La relación de uno mismo con la gravedad depende únicamente de sus recursos y reflejos
Con excepción de los futbolistas, a nadie le gusta caerse. Las caídas son indeseables, vergonzosas y potencialmente dolorosas. Sin embargo, resbalarse con una cáscara de aguacate o tropezarse con el propio pie son pequeños deslices de estupidez que, mientras no ocurran en la azotea de un edificio de quince pisos, no representan un riesgo para la integridad o la vida de quien se cae; por el contrario, en caídas bobas como éstas se pueden encontrar al menos cuatro aspectos positivos que en la mayoría de los casos pasan inadvertidos entre los moretones y la risa de los testigos:
- La adrenalina: Tras algún tropiezo, palabra que no por casualidad se parece a torpeza, se siente como si la superficie en la que uno anda perdiera la firmeza, y ese aparente cambio de estado irremediablemente conducirá al torpe en cuestión al suelo. Este momento en el que uno está por caer es muy similar a cuando se llega a lo más alto de la montaña rusa: el estómago se llena de mariposas, pero no de esas bonitas y coloridas como las que revolotean en la barriga de los enamorados, sino de insectos grises a los que alguien les acaba de rociar insecticida. Después, la sangre se traslada a las extremidades, y el estómago, y otras partes del cuerpo, se fruncen. Por un momento inferior a una milésima de segundo, se siente el vacío. Si esta sensación fuese del todo desagradable, la gente no pagaría por entrar a los parques de diversiones, y a su vez, éstos ameritarían otro apelativo como Parque de mareos, angustias y sufrimiento. La principal diferencia entre caer de una montaña rusa y hacerlo en la calle es que en los juegos mecánicos uno tiene la certeza de que no habrá de tocar el suelo, mientras que en las caídas espontáneas la relación de uno mismo con la gravedad depende únicamente de sus recursos y reflejos. Así, uno puede aterrizar con la agilidad de un gato o puede caer con la gracia y elegancia de un costal de papas.

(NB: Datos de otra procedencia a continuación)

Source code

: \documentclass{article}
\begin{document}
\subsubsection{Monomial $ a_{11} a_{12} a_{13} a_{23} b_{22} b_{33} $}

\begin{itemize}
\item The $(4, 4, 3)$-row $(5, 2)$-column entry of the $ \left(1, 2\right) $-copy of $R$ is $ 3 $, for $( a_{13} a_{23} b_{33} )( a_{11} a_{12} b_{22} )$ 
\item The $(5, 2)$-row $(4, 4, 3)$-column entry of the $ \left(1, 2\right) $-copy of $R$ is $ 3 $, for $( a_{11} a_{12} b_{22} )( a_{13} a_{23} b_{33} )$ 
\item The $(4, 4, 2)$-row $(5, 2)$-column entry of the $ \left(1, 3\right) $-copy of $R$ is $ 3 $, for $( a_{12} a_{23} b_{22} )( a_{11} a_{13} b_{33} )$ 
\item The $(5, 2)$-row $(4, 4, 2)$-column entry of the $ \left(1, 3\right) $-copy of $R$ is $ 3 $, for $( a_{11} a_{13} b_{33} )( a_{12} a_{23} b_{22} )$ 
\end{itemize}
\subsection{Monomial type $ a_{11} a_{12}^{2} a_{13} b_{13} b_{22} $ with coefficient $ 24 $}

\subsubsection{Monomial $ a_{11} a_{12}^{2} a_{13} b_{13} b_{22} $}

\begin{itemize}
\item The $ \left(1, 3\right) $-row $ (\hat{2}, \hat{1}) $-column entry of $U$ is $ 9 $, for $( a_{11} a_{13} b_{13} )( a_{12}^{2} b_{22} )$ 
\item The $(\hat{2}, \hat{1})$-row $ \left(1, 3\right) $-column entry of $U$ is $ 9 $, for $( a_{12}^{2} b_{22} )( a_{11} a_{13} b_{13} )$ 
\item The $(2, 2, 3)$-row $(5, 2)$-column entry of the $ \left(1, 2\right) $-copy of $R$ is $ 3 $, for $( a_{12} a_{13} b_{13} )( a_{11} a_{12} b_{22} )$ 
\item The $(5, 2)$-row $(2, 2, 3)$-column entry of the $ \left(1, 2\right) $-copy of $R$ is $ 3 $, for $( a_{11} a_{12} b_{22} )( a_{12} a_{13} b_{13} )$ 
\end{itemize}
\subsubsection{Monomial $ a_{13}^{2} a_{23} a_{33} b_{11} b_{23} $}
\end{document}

- La perspectiva : Generalmente pasamos la mayor parte del día viendo desde el limitado campo visual de la propia altura, ignorando así todo lo que hay de las narices hacia abajo; pero en ese momento que se forma entre haber caído y levantarse se pueden apreciar otros elementos del mundo. Desde allí se vuelve perceptible la textura del suelo, las llantas de los autos, las agujetas de los transeúntes, los chicles pegados debajo de la mesa. Además, si se cae de espaldas se puede apreciar la magnitud del cielo o incluso las figuras que se forman en el techo. Quedarse tirado es adoptar la perspectiva de las criaturas rastreras, lo cual representa la oportunidad de ver desde otro ángulo diferente al que se tiene cuando se está acostumbrado a mirar de arriba hacia abajo.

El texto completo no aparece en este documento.